# What to do
Begin at the line containing "Google Public DNS" in the data below and go on through the line containing "using a password", repeating each line exactly; include both ends and no other line.

+++

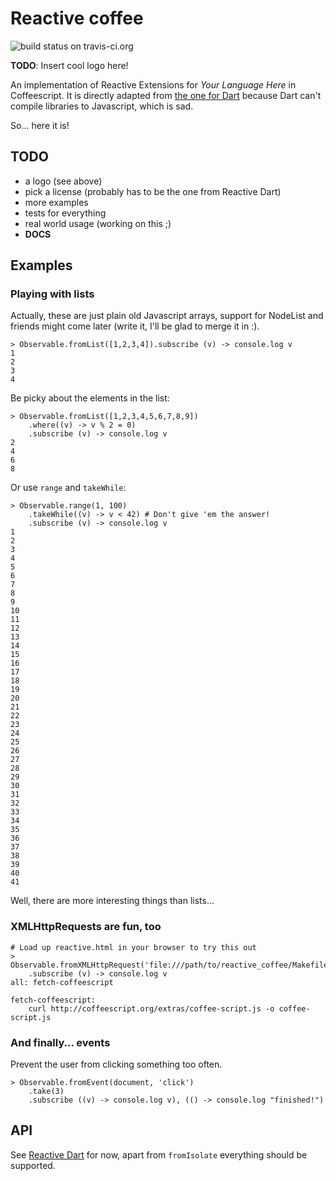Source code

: # Reactive coffee

![build status on travis-ci.org](https://secure.travis-ci.org/heyLu/reactive_coffee.png?branch=master)

**TODO**: Insert cool logo here!

An implementation of Reactive Extensions for *Your Language Here* in
Coffeescript. It is directly adapted from [the one for Dart][rx-dart]
because Dart can't compile libraries to Javascript, which is sad.

So... here it is!

## TODO

 * a logo (see above)
 * pick a license (probably has to be the one from Reactive Dart)
 * more examples
 * tests for everything
 * real world usage (working on this ;)
 * **DOCS**

## Examples

### Playing with lists

Actually, these are just plain old Javascript arrays, support for
NodeList and friends might come later (write it, I'll be glad to merge
it in :).

    > Observable.fromList([1,2,3,4]).subscribe (v) -> console.log v
    1
    2
    3
    4

Be picky about the elements in the list:

    > Observable.fromList([1,2,3,4,5,6,7,8,9])
        .where((v) -> v % 2 = 0)
        .subscribe (v) -> console.log v
    2
    4
    6
    8

Or use `range` and `takeWhile`:

    > Observable.range(1, 100)
        .takeWhile((v) -> v < 42) # Don't give 'em the answer!
        .subscribe (v) -> console.log v
    1
    2
    3
    4
    5
    6
    7
    8
    9
    10
    11
    12
    13
    14
    15
    16
    17
    18
    19
    20
    21
    22
    23
    24
    25
    26
    27
    28
    29
    30
    31
    32
    33
    34
    35
    36
    37
    38
    39
    40
    41

Well, there are more interesting things than lists...

### XMLHttpRequests are fun, too

    # Load up reactive.html in your browser to try this out
    > Observable.fromXMLHttpRequest('file:///path/to/reactive_coffee/Makefile')
        .subscribe (v) -> console.log v
    all: fetch-coffeescript
    
    fetch-coffeescript:
        curl http://coffeescript.org/extras/coffee-script.js -o coffee-script.js

### And finally... events

Prevent the user from clicking something too often.

    > Observable.fromEvent(document, 'click')
        .take(3)
        .subscribe ((v) -> console.log v), (() -> console.log "finished!")

## API

See [Reactive Dart][rx-dart] for now, apart from `fromIsolate`
everything should be supported.

[rx-dart]: https://github.com/prujohn/Reactive-Dart
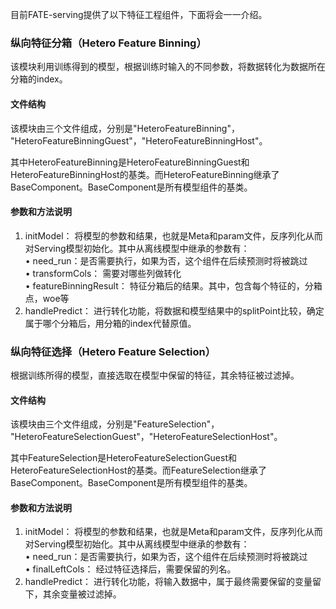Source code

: 目前FATE-serving提供了以下特征工程组件，下面将会一一介绍。
### 纵向特征分箱（Hetero Feature Binning）
该模块利用训练得到的模型，根据训练时输入的不同参数，将数据转化为数据所在分箱的index。
#### 文件结构
该模块由三个文件组成，分别是"HeteroFeatureBinning"， "HeteroFeatureBinningGuest"，"HeteroFeatureBinningHost"。 

其中HeteroFeatureBinning是HeteroFeatureBinningGuest和HeteroFeatureBinningHost的基类。而HeteroFeatureBinning继承了BaseComponent。BaseComponent是所有模型组件的基类。
#### 参数和方法说明
1. initModel： 将模型的参数和结果，也就是Meta和param文件，反序列化从而对Serving模型初始化。其中从离线模型中继承的参数有：  
•	need_run：是否需要执行，如果为否，这个组件在后续预测时将被跳过  
•	transformCols： 需要对哪些列做转化  
•	featureBinningResult： 特征分箱后的结果。其中，包含每个特征的，分箱点，woe等  
2. handlePredict： 进行转化功能，将数据和模型结果中的splitPoint比较，确定属于哪个分箱后，用分箱的index代替原值。

### 纵向特征选择（Hetero Feature Selection）
根据训练所得的模型，直接选取在模型中保留的特征，其余特征被过滤掉。

#### 文件结构
该模块由三个文件组成，分别是"FeatureSelection"， "HeteroFeatureSelectionGuest"，"HeteroFeatureSelectionHost"。

其中FeatureSelection是HeteroFeatureSelectionGuest和HeteroFeatureSelectionHost的基类。而FeatureSelection继承了BaseComponent。BaseComponent是所有模型组件的基类。

#### 参数和方法说明
1. initModel： 将模型的参数和结果，也就是Meta和param文件，反序列化从而对Serving模型初始化。其中从离线模型中继承的参数有：  
•	need_run：是否需要执行，如果为否，这个组件在后续预测时将被跳过  
•	finalLeftCols： 经过特征选择后，需要保留的列名。
2. handlePredict： 进行转化功能，将输入数据中，属于最终需要保留的变量留下，其余变量被过滤掉。
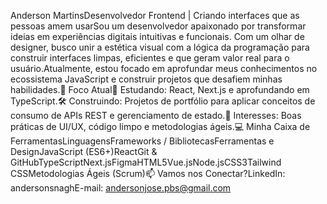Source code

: Anderson MartinsDesenvolvedor Frontend | Criando interfaces que as pessoas amem usarSou um desenvolvedor apaixonado por transformar ideias em experiências digitais intuitivas e funcionais. Com um olhar de designer, busco unir a estética visual com a lógica da programação para construir interfaces limpas, eficientes e que geram valor real para o usuário.Atualmente, estou focado em aprofundar meus conhecimentos no ecossistema JavaScript e construir projetos que desafiem minhas habilidades.🚀 Foco Atual🌱 Estudando: React, Next.js e aprofundando em TypeScript.🛠️ Construindo: Projetos de portfólio para aplicar conceitos de consumo de APIs REST e gerenciamento de estado.💬 Interesses: Boas práticas de UI/UX, código limpo e metodologias ágeis.💻 Minha Caixa de FerramentasLinguagensFrameworks / BibliotecasFerramentas e DesignJavaScript (ES6+)ReactGit & GitHubTypeScriptNext.jsFigmaHTML5Vue.jsNode.jsCSS3Tailwind CSSMetodologias Ágeis (Scrum)📫 Vamos nos Conectar?LinkedIn: andersonsnaghE-mail: andersonjose.pbs@gmail.com
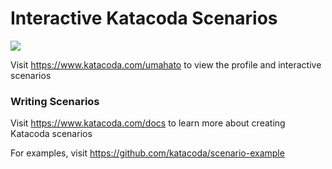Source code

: # Interactive Katacoda Scenarios

[![](http://shields.katacoda.com/katacoda/umahato/count.svg)](https://www.katacoda.com/umahato "Get your profile on Katacoda.com")

Visit https://www.katacoda.com/umahato to view the profile and interactive scenarios

### Writing Scenarios
Visit https://www.katacoda.com/docs to learn more about creating Katacoda scenarios

For examples, visit https://github.com/katacoda/scenario-example

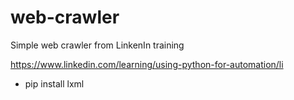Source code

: # web-crawler
Simple web crawler from LinkenIn training

https://www.linkedin.com/learning/using-python-for-automation/li
- pip install lxml

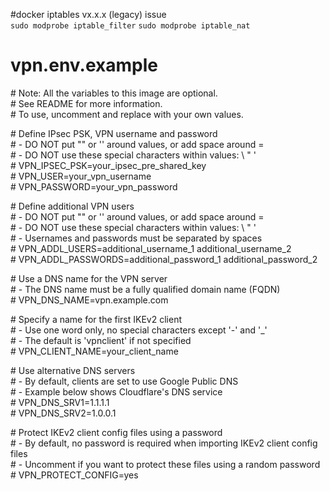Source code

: #docker iptables vx.x.x (legacy) issue<br>
`
sudo modprobe iptable_filter
`
`
sudo modprobe iptable_nat
`

# vpn.env.example

\# Note: All the variables to this image are optional.  
\# See README for more information.  
\# To use, uncomment and replace with your own values.  

\# Define IPsec PSK, VPN username and password  
\# - DO NOT put "" or '' around values, or add space around =  
\# - DO NOT use these special characters within values: \ " '  
\# VPN_IPSEC_PSK=your_ipsec_pre_shared_key  
\# VPN_USER=your_vpn_username  
\# VPN_PASSWORD=your_vpn_password  

\# Define additional VPN users  
\# - DO NOT put "" or '' around values, or add space around =  
\# - DO NOT use these special characters within values: \ " '  
\# - Usernames and passwords must be separated by spaces  
\# VPN_ADDL_USERS=additional_username_1 additional_username_2  
\# VPN_ADDL_PASSWORDS=additional_password_1 additional_password_2  

\# Use a DNS name for the VPN server  
\# - The DNS name must be a fully qualified domain name (FQDN)  
\# VPN_DNS_NAME=vpn.example.com  

\# Specify a name for the first IKEv2 client  
\# - Use one word only, no special characters except '-' and '_'  
\# - The default is 'vpnclient' if not specified  
\# VPN_CLIENT_NAME=your_client_name  

\# Use alternative DNS servers  
\# - By default, clients are set to use Google Public DNS  
\# - Example below shows Cloudflare's DNS service  
\# VPN_DNS_SRV1=1.1.1.1  
\# VPN_DNS_SRV2=1.0.0.1  

\# Protect IKEv2 client config files using a password  
\# - By default, no password is required when importing IKEv2 client config files  
\# - Uncomment if you want to protect these files using a random password  
\# VPN_PROTECT_CONFIG=yes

+++

# Reply to the exercise
\# - By default, clients are set to use Google Public DNS  
\# - Example below shows Cloudflare's DNS service  
\# VPN_DNS_SRV1=1.1.1.1  
\# VPN_DNS_SRV2=1.0.0.1  

\# Protect IKEv2 client config files using a password  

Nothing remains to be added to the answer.